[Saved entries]
□ □ □ □ □

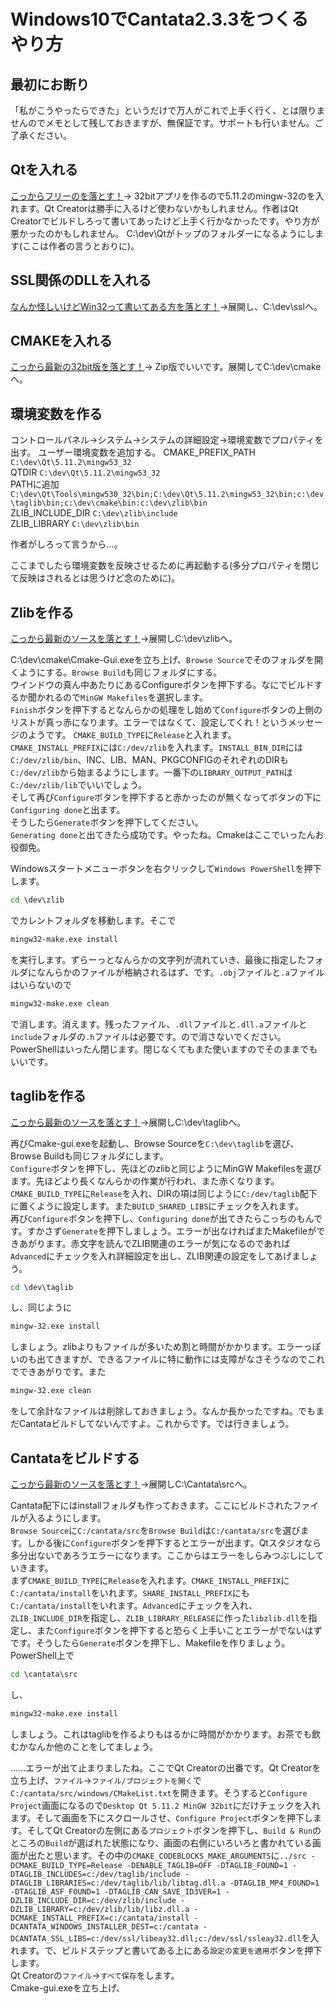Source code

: # Windows10でCantata2.3.3をつくるやり方
## 最初にお断り
「私がこうやったらできた」というだけで万人がこれで上手く行く、とは限りませんのでメモとして残しておきますが、無保証です。サポートも行いません。ご了承ください。

## Qtを入れる
[こっからフリーのを落とす！](https://www.qt.io)→
32bitアプリを作るので5.11.2のmingw-32のを入れます。Qt Creatorは勝手に入るけど使わないかもしれません。作者はQt Creatorでビルドしろって書いてあったけど上手く行かなかったです。やり方が悪かったのかもしれません。
C:\dev\Qtがトップのフォルダーになるようにします(ここは作者の言うとおりに)。

## SSL関係のDLLを入れる

[なんか怪しいけどWin32って書いてある方を落とす！](https://indy.fulgan.com/SSL/)→展開し、C:\dev\sslへ。

## CMAKEを入れる
[こっから最新の32bit版を落とす！](https://cmake.org)→
Zip版でいいです。展開してC:\dev\cmakeへ。

## 環境変数を作る
コントロールパネル→システム→システムの詳細設定→環境変数でプロパティを出す。
ユーザー環境変数を追加する。
CMAKE_PREFIX_PATH `C:\dev\Qt\5.11.2\mingw53_32`  
QTDIR `C:\dev\Qt\5.11.2\mingw53_32`  
PATHに追加 `C:\dev\Qt\Tools\mingw530_32\bin;C:\dev\Qt\5.11.2\mingw53_32\bin;c:\dev\taglib\bin;c:\dev\cmake\bin:c:\dev\zlib\bin`  
ZLIB_INCLUDE_DIR `C:\dev\zlib\include`  
ZLIB_LIBRARY `C:\dev\zlib\bin`

作者がしろって言うから…。

ここまでしたら環境変数を反映させるために再起動する(多分プロパティを閉じて反映はされるとは思うけど念のために)。

## Zlibを作る
[こっから最新のソースを落とす！](https://zlib.net)→展開しC:\dev\zlibへ。

C:\dev\cmake\Cmake-Gui.exeを立ち上げ、`Browse Source`でそのフォルダを開くようにする。`Browse Build`も同じフォルダにする。  
ウインドウの真ん中あたりにあるConfigureボタンを押下する。なにでビルドするか聞かれるので`MinGW Makefiles`を選択します。  
`Finish`ボタンを押下するとなんらかの処理をし始めて`Configure`ボタンの上側のリストが真っ赤になります。エラーではなくて、設定してくれ！というメッセージのようです。  `CMAKE_BUILD_TYPE`に`Release`と入れます。`CMAKE_INSTALL_PREFIX`には`C:/dev/zlib`を入れます。`INSTALL_BIN_DIR`には`C:/dev/zlib/bin`、INC、LIB、MAN、PKGCONFIGのそれぞれのDIRも`C:/dev/zlib`から始まるようにします。一番下の`LIBRARY_OUTPUT_PATH`は`C:/dev/zlib/lib`でいいでしょう。  
そして再び`Configure`ボタンを押下すると赤かったのが無くなってボタンの下に`Configuring done`と出ます。  
そうしたら`Generate`ボタンを押下してください。  
`Generating done`と出てきたら成功です。やったね。Cmakeはここでいったんお役御免。  

Windowsスタートメニューボタンを右クリックして`Windows PowerShell`を押下します。  
```cmd
cd \dev\zlib
```
でカレントフォルダを移動します。そこで
```cmd
mingw32-make.exe install
```
を実行します。ずらーっとなんらかの文字列が流れていき、最後に指定したフォルダになんらかのファイルが格納されるはず、です。`.obj`ファイルと`.a`ファイルはいらないので
```cmd
mingw32-make.exe clean
```
で消します。消えます。残ったファイル、`.dll`ファイルと`.dll.a`ファイルと`include`フォルダの`.h`ファイルは必要です。ので消さないでください。PowerShellはいったん閉じます。閉じなくてもまた使いますのでそのままでもいいです。

## taglibを作る
[こっから最新のソースを落とす！](https://taglib.org)→展開しC:\dev\taglibへ。

再びCmake-gui.exeを起動し、Browse Sourceを`C:\dev\taglib`を選び、Browse Buildも同じフォルダにします。  
`Configure`ボタンを押下し、先ほどのzlibと同じようにMinGW Makefilesを選びます。先ほどより長くなんらかの作業が行われ、また赤くなります。`CMAKE_BUILD_TYPE`に`Release`を入れ、DIRの項は同じように`C:/dev/taglib`配下に置くように設定します。また`BUILD_SHARED_LIBS`にチェックを入れます。  
再び`Configure`ボタンを押下し、`Configuring done`が出てきたらこっちのもんです。すかさず`Generate`を押下しましょう。エラーが出なければまたMakefileができあがります。赤文字を読んでZLIB関連のエラーが気になるのであれば`Advanced`にチェックを入れ詳細設定を出し、ZLIB関連の設定をしてあげましょう。
```cmd
cd \dev\taglib
```
し、同じように
```cmd
mingw-32.exe install
```
しましょう。zlibよりもファイルが多いため割と時間がかかります。エラーっぽいのも出てきますが、できるファイルに特に動作には支障がなさそうなのでこれでできあがりです。また
```cmd
mingw-32.exe clean
```
をして余計なファイルは削除しておきましょう。なんか長かったですね。でもまだCantataビルドしてないんですよ。これからです。では行きましょう。

## Cantataをビルドする

[こっから最新のソースを落とす！](https://github.com/CDrummond/cantata/releases)→展開しC:\Cantata\srcへ。

Cantata配下にはinstallフォルダも作っておきます。ここにビルドされたファイルが入るようにします。  
`Browse Source`に`C:/cantata/src`を`Browse Build`は`C:/cantata/src`を選びます。しかる後に`Configure`ボタンを押下するとエラーが出ます。Qtスタジオなら多分出ないであろうエラーになります。ここからはエラーをしらみつぶしにしていきます。  
まず`CMAKE_BUILD_TYPE`に`Release`を入れます。`CMAKE_INSTALL_PREFIX`に`C:/cantata/install`をいれます。`SHARE_INSTALL_PREFIX`にも`C:/cantata/install`をいれます。`Advanced`にチェックを入れ、`ZLIB_INCLUDE_DIR`を指定し、`ZLIB_LIBRARY_RELEASE`に作った`libzlib.dll`を指定し、また`Configure`ボタンを押下すると恐らく上手いことエラーがでないはずです。そうしたら`Generate`ボタンを押下し、Makefileを作りましょう。  
PowerShell上で
```cmd
cd \cantata\src
```
し、
```cmd
mingw32-make.exe install
```
しましょう。これはtaglibを作るよりもはるかに時間がかかります。お茶でも飲むかなんか他のことをしてましょう。

……エラーが出て止まりましたね。ここでQt Creatorの出番です。Qt Creatorを立ち上げ、`ファイル`→`ファイル/プロジェクトを開く`で`C:/cantata/src/windows/CMakeList.txt`を開きます。そうすると`Configure Project`画面になるので`Desktop Qt 5.11.2 MinGW 32bit`にだけチェックを入れます。そして画面を下にスクロールさせ、`Configure Project`ボタンを押下します。そしてQt Creatorの左側にある`プロジェクト`ボタンを押下し、`Build & Run`のところの`Build`が選ばれた状態になり、画面の右側にいろいろと書かれている画面が出たと思います。その中の`CMAKE_CODEBLOCKS_MAKE_ARGUMENTS`に`../src -DCMAKE_BUILD_TYPE=Release -DENABLE_TAGLIB=OFF -DTAGLIB_FOUND=1 -DTAGLIB_INCLUDES=c:/dev/taglib/include -DTAGLIB_LIBRARIES=c:/dev/taglib/lib/libtag.dll.a -DTAGLIB_MP4_FOUND=1 -DTAGLIB_ASF_FOUND=1 -DTAGLIB_CAN_SAVE_ID3VER=1 -DZLIB_INCLUDE_DIR=c:/dev/zlib/include -DZLIB_LIBRARY=c:/dev/zlib/lib/libz.dll.a -DCMAKE_INSTALL_PREFIX=c:/cantata/install -DCANTATA_WINDOWS_INSTALLER_DEST=c:/cantata -DCANTATA_SSL_LIBS=c:/dev/ssl/libeay32.dll;c:/dev/ssl/ssleay32.dll`を入れます。で、ビルドステップと書いてある上にある`設定の変更を適用`ボタンを押下します。  
Qt Creatorの`ファイル`→`すべて保存`をします。  
Cmake-gui.exeを立ち上げ、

□ □ □ □ □

Task objective
The entries above should be retyped exactly, minus any pictures.

Response box
Source code

: # Windows10でCantata2.3.3をつくるやり方
## 最初にお断り
「私がこうやったらできた」というだけで万人がこれで上手く行く、とは限りませんのでメモとして残しておきますが、無保証です。サポートも行いません。ご了承ください。

## Qtを入れる
[こっからフリーのを落とす！](https://www.qt.io)→
32bitアプリを作るので5.11.2のmingw-32のを入れます。Qt Creatorは勝手に入るけど使わないかもしれません。作者はQt Creatorでビルドしろって書いてあったけど上手く行かなかったです。やり方が悪かったのかもしれません。
C:\dev\Qtがトップのフォルダーになるようにします(ここは作者の言うとおりに)。

## SSL関係のDLLを入れる

[なんか怪しいけどWin32って書いてある方を落とす！](https://indy.fulgan.com/SSL/)→展開し、C:\dev\sslへ。

## CMAKEを入れる
[こっから最新の32bit版を落とす！](https://cmake.org)→
Zip版でいいです。展開してC:\dev\cmakeへ。

## 環境変数を作る
コントロールパネル→システム→システムの詳細設定→環境変数でプロパティを出す。
ユーザー環境変数を追加する。
CMAKE_PREFIX_PATH `C:\dev\Qt\5.11.2\mingw53_32`  
QTDIR `C:\dev\Qt\5.11.2\mingw53_32`  
PATHに追加 `C:\dev\Qt\Tools\mingw530_32\bin;C:\dev\Qt\5.11.2\mingw53_32\bin;c:\dev\taglib\bin;c:\dev\cmake\bin:c:\dev\zlib\bin`  
ZLIB_INCLUDE_DIR `C:\dev\zlib\include`  
ZLIB_LIBRARY `C:\dev\zlib\bin`

作者がしろって言うから…。

ここまでしたら環境変数を反映させるために再起動する(多分プロパティを閉じて反映はされるとは思うけど念のために)。

## Zlibを作る
[こっから最新のソースを落とす！](https://zlib.net)→展開しC:\dev\zlibへ。

C:\dev\cmake\Cmake-Gui.exeを立ち上げ、`Browse Source`でそのフォルダを開くようにする。`Browse Build`も同じフォルダにする。  
ウインドウの真ん中あたりにあるConfigureボタンを押下する。なにでビルドするか聞かれるので`MinGW Makefiles`を選択します。  
`Finish`ボタンを押下するとなんらかの処理をし始めて`Configure`ボタンの上側のリストが真っ赤になります。エラーではなくて、設定してくれ！というメッセージのようです。  `CMAKE_BUILD_TYPE`に`Release`と入れます。`CMAKE_INSTALL_PREFIX`には`C:/dev/zlib`を入れます。`INSTALL_BIN_DIR`には`C:/dev/zlib/bin`、INC、LIB、MAN、PKGCONFIGのそれぞれのDIRも`C:/dev/zlib`から始まるようにします。一番下の`LIBRARY_OUTPUT_PATH`は`C:/dev/zlib/lib`でいいでしょう。  
そして再び`Configure`ボタンを押下すると赤かったのが無くなってボタンの下に`Configuring done`と出ます。  
そうしたら`Generate`ボタンを押下してください。  
`Generating done`と出てきたら成功です。やったね。Cmakeはここでいったんお役御免。  

Windowsスタートメニューボタンを右クリックして`Windows PowerShell`を押下します。  
```cmd
cd \dev\zlib
```
でカレントフォルダを移動します。そこで
```cmd
mingw32-make.exe install
```
を実行します。ずらーっとなんらかの文字列が流れていき、最後に指定したフォルダになんらかのファイルが格納されるはず、です。`.obj`ファイルと`.a`ファイルはいらないので
```cmd
mingw32-make.exe clean
```
で消します。消えます。残ったファイル、`.dll`ファイルと`.dll.a`ファイルと`include`フォルダの`.h`ファイルは必要です。ので消さないでください。PowerShellはいったん閉じます。閉じなくてもまた使いますのでそのままでもいいです。

## taglibを作る
[こっから最新のソースを落とす！](https://taglib.org)→展開しC:\dev\taglibへ。

再びCmake-gui.exeを起動し、Browse Sourceを`C:\dev\taglib`を選び、Browse Buildも同じフォルダにします。  
`Configure`ボタンを押下し、先ほどのzlibと同じようにMinGW Makefilesを選びます。先ほどより長くなんらかの作業が行われ、また赤くなります。`CMAKE_BUILD_TYPE`に`Release`を入れ、DIRの項は同じように`C:/dev/taglib`配下に置くように設定します。また`BUILD_SHARED_LIBS`にチェックを入れます。  
再び`Configure`ボタンを押下し、`Configuring done`が出てきたらこっちのもんです。すかさず`Generate`を押下しましょう。エラーが出なければまたMakefileができあがります。赤文字を読んでZLIB関連のエラーが気になるのであれば`Advanced`にチェックを入れ詳細設定を出し、ZLIB関連の設定をしてあげましょう。
```cmd
cd \dev\taglib
```
し、同じように
```cmd
mingw-32.exe install
```
しましょう。zlibよりもファイルが多いため割と時間がかかります。エラーっぽいのも出てきますが、できるファイルに特に動作には支障がなさそうなのでこれでできあがりです。また
```cmd
mingw-32.exe clean
```
をして余計なファイルは削除しておきましょう。なんか長かったですね。でもまだCantataビルドしてないんですよ。これからです。では行きましょう。

## Cantataをビルドする

[こっから最新のソースを落とす！](https://github.com/CDrummond/cantata/releases)→展開しC:\Cantata\srcへ。

Cantata配下にはinstallフォルダも作っておきます。ここにビルドされたファイルが入るようにします。  
`Browse Source`に`C:/cantata/src`を`Browse Build`は`C:/cantata/src`を選びます。しかる後に`Configure`ボタンを押下するとエラーが出ます。Qtスタジオなら多分出ないであろうエラーになります。ここからはエラーをしらみつぶしにしていきます。  
まず`CMAKE_BUILD_TYPE`に`Release`を入れます。`CMAKE_INSTALL_PREFIX`に`C:/cantata/install`をいれます。`SHARE_INSTALL_PREFIX`にも`C:/cantata/install`をいれます。`Advanced`にチェックを入れ、`ZLIB_INCLUDE_DIR`を指定し、`ZLIB_LIBRARY_RELEASE`に作った`libzlib.dll`を指定し、また`Configure`ボタンを押下すると恐らく上手いことエラーがでないはずです。そうしたら`Generate`ボタンを押下し、Makefileを作りましょう。  
PowerShell上で
```cmd
cd \cantata\src
```
し、
```cmd
mingw32-make.exe install
```
しましょう。これはtaglibを作るよりもはるかに時間がかかります。お茶でも飲むかなんか他のことをしてましょう。

……エラーが出て止まりましたね。ここでQt Creatorの出番です。Qt Creatorを立ち上げ、`ファイル`→`ファイル/プロジェクトを開く`で`C:/cantata/src/windows/CMakeList.txt`を開きます。そうすると`Configure Project`画面になるので`Desktop Qt 5.11.2 MinGW 32bit`にだけチェックを入れます。そして画面を下にスクロールさせ、`Configure Project`ボタンを押下します。そしてQt Creatorの左側にある`プロジェクト`ボタンを押下し、`Build & Run`のところの`Build`が選ばれた状態になり、画面の右側にいろいろと書かれている画面が出たと思います。その中の`CMAKE_CODEBLOCKS_MAKE_ARGUMENTS`に`../src -DCMAKE_BUILD_TYPE=Release -DENABLE_TAGLIB=OFF -DTAGLIB_FOUND=1 -DTAGLIB_INCLUDES=c:/dev/taglib/include -DTAGLIB_LIBRARIES=c:/dev/taglib/lib/libtag.dll.a -DTAGLIB_MP4_FOUND=1 -DTAGLIB_ASF_FOUND=1 -DTAGLIB_CAN_SAVE_ID3VER=1 -DZLIB_INCLUDE_DIR=c:/dev/zlib/include -DZLIB_LIBRARY=c:/dev/zlib/lib/libz.dll.a -DCMAKE_INSTALL_PREFIX=c:/cantata/install -DCANTATA_WINDOWS_INSTALLER_DEST=c:/cantata -DCANTATA_SSL_LIBS=c:/dev/ssl/libeay32.dll;c:/dev/ssl/ssleay32.dll`を入れます。で、ビルドステップと書いてある上にある`設定の変更を適用`ボタンを押下します。  
Qt Creatorの`ファイル`→`すべて保存`をします。  
Cmake-gui.exeを立ち上げ、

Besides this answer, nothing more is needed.